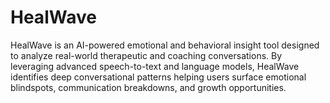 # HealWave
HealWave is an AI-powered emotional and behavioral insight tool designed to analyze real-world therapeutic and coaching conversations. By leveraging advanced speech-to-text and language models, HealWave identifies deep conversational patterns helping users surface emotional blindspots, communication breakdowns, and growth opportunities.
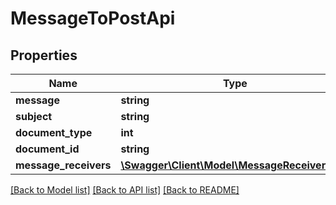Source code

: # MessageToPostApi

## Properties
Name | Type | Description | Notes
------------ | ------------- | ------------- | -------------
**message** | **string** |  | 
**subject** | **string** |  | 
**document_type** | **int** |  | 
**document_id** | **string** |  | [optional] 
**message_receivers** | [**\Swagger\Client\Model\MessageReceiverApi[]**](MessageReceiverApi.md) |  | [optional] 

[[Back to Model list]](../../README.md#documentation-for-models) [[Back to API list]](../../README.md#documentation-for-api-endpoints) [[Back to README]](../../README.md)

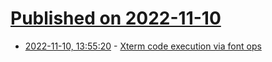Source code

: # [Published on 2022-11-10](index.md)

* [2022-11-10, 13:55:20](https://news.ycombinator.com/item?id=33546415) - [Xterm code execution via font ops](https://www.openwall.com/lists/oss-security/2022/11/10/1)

==

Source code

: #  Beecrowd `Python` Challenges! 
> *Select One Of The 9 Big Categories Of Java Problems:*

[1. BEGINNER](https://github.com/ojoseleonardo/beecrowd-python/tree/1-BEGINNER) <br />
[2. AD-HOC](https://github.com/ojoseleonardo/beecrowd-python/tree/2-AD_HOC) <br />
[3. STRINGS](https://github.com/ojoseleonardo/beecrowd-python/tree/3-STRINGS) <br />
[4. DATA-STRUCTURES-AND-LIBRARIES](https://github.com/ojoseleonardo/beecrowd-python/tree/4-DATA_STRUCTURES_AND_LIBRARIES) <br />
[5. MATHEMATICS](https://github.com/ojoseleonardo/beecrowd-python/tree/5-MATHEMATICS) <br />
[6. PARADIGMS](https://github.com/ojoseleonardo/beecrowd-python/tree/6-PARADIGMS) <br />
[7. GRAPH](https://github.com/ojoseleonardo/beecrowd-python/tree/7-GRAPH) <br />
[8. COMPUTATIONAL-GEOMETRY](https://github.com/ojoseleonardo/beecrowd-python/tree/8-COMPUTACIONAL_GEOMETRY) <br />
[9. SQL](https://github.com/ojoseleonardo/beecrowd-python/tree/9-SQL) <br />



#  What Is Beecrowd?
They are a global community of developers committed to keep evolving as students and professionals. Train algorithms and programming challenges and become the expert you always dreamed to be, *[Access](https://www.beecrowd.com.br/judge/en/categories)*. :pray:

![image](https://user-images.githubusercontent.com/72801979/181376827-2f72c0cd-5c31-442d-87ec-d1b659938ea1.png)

What is being asked>
Search the preceding listing for "ojoseleonardo" and extract every line where it is found.

Reply to the exercise>
[1. BEGINNER](https://github.com/ojoseleonardo/beecrowd-python/tree/1-BEGINNER) <br />
[2. AD-HOC](https://github.com/ojoseleonardo/beecrowd-python/tree/2-AD_HOC) <br />
[3. STRINGS](https://github.com/ojoseleonardo/beecrowd-python/tree/3-STRINGS) <br />
[4. DATA-STRUCTURES-AND-LIBRARIES](https://github.com/ojoseleonardo/beecrowd-python/tree/4-DATA_STRUCTURES_AND_LIBRARIES) <br />
[5. MATHEMATICS](https://github.com/ojoseleonardo/beecrowd-python/tree/5-MATHEMATICS) <br />
[6. PARADIGMS](https://github.com/ojoseleonardo/beecrowd-python/tree/6-PARADIGMS) <br />
[7. GRAPH](https://github.com/ojoseleonardo/beecrowd-python/tree/7-GRAPH) <br />
[8. COMPUTATIONAL-GEOMETRY](https://github.com/ojoseleonardo/beecrowd-python/tree/8-COMPUTACIONAL_GEOMETRY) <br />
[9. SQL](https://github.com/ojoseleonardo/beecrowd-python/tree/9-SQL) <br />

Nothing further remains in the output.